BEGIN
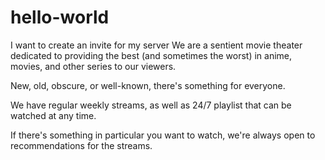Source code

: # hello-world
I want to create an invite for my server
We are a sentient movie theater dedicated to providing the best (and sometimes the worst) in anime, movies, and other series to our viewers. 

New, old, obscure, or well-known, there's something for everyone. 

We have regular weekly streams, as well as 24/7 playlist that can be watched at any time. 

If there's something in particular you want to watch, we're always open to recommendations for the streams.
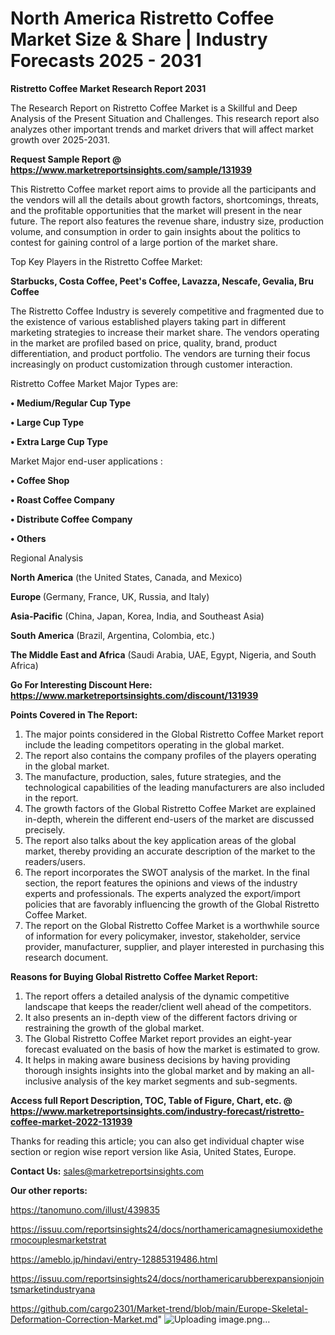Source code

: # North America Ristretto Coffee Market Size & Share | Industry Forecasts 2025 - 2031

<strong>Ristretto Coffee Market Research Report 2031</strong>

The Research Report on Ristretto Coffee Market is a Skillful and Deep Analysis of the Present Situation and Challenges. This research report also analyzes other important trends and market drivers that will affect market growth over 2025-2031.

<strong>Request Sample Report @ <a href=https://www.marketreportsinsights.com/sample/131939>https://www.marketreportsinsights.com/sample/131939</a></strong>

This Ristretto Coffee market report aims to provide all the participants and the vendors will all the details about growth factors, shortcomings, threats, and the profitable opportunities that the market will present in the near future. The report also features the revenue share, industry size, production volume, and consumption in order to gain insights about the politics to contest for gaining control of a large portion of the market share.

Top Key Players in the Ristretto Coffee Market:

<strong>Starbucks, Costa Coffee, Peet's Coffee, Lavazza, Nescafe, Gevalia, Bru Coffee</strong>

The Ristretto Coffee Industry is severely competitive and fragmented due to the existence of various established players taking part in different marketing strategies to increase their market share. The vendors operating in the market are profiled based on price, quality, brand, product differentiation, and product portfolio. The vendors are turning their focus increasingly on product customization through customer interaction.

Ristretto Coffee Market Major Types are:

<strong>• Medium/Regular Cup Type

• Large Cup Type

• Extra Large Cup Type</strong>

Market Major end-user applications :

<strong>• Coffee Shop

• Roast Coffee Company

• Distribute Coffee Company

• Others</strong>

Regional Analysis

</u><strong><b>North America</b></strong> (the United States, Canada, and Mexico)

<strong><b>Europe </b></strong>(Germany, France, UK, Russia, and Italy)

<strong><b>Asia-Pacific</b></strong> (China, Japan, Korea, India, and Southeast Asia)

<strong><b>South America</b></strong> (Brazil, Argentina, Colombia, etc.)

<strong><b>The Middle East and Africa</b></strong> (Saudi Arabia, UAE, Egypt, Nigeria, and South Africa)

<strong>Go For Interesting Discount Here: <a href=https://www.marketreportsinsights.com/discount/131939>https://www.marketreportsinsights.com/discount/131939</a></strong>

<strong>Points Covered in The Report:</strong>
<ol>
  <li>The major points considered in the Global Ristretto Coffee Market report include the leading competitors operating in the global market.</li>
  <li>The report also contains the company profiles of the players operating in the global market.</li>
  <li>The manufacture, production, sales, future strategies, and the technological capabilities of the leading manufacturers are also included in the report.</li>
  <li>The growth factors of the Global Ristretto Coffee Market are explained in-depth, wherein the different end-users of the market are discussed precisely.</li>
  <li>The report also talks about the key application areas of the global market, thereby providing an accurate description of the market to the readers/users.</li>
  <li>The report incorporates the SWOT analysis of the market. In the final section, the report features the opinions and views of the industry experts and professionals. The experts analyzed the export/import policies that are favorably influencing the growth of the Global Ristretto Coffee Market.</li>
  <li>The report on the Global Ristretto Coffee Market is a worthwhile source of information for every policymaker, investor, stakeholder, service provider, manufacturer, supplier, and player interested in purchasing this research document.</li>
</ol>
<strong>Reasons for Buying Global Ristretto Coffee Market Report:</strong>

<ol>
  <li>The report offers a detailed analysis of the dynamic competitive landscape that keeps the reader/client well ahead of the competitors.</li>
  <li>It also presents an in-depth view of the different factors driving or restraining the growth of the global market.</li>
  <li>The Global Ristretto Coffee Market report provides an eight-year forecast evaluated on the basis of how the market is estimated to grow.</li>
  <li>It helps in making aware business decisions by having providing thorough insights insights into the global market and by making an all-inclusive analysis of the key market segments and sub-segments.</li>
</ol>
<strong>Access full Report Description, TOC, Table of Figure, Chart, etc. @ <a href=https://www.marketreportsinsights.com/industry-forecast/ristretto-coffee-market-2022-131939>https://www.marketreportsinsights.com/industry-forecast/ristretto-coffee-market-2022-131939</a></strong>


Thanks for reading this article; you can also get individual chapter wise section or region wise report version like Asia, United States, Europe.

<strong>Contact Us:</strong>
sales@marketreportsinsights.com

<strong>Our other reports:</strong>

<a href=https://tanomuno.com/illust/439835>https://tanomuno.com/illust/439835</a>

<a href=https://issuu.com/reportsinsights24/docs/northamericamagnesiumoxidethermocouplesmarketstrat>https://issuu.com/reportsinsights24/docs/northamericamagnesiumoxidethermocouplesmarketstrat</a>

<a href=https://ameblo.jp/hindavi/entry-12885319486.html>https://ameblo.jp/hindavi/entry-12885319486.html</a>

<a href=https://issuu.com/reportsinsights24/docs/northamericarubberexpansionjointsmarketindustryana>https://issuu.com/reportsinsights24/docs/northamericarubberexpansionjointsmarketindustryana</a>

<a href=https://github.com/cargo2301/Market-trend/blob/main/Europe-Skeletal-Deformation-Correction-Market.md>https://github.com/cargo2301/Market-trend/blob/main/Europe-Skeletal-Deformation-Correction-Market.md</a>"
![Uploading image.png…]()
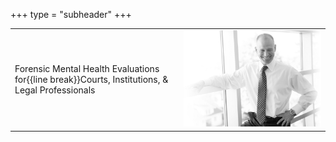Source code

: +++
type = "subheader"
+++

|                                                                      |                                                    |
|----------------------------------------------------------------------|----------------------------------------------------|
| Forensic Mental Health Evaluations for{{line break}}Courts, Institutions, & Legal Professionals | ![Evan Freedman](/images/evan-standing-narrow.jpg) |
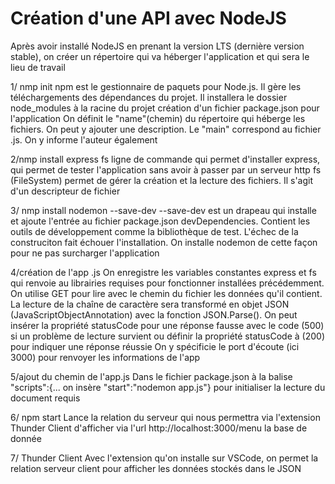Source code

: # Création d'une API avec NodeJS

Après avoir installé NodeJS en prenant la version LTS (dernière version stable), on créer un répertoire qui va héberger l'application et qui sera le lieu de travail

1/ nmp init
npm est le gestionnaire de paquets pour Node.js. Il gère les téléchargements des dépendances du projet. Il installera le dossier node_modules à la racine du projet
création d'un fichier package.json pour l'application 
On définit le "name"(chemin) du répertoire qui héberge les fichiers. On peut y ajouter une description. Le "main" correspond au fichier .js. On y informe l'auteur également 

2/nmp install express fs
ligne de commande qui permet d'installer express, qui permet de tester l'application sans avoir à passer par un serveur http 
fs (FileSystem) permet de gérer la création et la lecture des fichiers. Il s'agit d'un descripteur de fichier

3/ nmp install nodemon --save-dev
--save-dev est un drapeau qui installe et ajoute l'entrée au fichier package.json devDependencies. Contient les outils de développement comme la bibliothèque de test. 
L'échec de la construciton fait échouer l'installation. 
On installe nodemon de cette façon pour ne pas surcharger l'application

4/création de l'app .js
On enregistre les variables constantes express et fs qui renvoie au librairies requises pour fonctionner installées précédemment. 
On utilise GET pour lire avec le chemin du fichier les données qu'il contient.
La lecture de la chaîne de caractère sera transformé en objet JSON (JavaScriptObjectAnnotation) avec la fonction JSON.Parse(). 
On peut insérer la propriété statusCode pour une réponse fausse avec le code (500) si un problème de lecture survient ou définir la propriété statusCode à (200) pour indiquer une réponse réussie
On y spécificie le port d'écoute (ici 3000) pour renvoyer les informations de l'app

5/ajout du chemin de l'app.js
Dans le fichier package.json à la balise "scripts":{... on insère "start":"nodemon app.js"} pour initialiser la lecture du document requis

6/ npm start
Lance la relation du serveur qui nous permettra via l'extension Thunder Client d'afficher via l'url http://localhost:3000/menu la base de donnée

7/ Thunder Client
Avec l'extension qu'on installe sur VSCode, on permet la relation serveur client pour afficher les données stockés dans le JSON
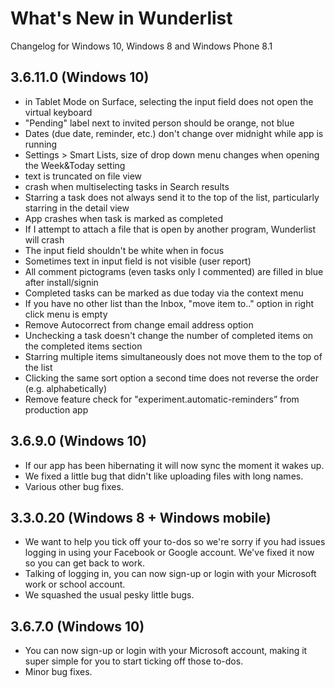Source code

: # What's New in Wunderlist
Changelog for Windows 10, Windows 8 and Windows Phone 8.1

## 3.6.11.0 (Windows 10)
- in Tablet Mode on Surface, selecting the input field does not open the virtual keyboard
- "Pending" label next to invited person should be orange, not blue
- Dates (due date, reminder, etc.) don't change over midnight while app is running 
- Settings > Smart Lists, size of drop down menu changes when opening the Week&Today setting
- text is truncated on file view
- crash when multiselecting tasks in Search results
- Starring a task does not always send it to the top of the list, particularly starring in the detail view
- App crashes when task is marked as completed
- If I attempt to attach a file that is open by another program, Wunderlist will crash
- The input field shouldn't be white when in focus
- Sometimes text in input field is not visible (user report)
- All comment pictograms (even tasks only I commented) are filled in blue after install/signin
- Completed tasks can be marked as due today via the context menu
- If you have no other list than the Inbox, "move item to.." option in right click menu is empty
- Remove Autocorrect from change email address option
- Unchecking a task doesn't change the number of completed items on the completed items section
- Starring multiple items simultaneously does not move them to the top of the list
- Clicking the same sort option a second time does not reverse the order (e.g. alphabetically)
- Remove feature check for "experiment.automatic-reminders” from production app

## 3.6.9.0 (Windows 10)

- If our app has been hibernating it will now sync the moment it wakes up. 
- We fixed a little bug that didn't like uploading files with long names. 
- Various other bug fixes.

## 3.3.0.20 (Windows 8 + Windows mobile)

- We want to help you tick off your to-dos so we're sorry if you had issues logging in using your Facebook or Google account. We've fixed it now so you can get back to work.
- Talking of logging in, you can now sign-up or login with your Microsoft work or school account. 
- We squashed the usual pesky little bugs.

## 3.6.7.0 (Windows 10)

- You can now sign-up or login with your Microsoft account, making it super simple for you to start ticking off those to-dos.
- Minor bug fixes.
END
WHAT THE TASK REQUIRES: Copy every line of the records above that contains "main".

RESPONSE FOR THIS EXERCISE:
<a href=https://github.com/cargo2301/Market-trend/blob/main/Europe-Skeletal-Deformation-Correction-Market.md>https://github.com/cargo2301/Market-trend/blob/main/Europe-Skeletal-Deformation-Correction-Market.md</a>"
On définit le "name"(chemin) du répertoire qui héberge les fichiers. On peut y ajouter une description. Le "main" correspond au fichier .js. On y informe l'auteur également 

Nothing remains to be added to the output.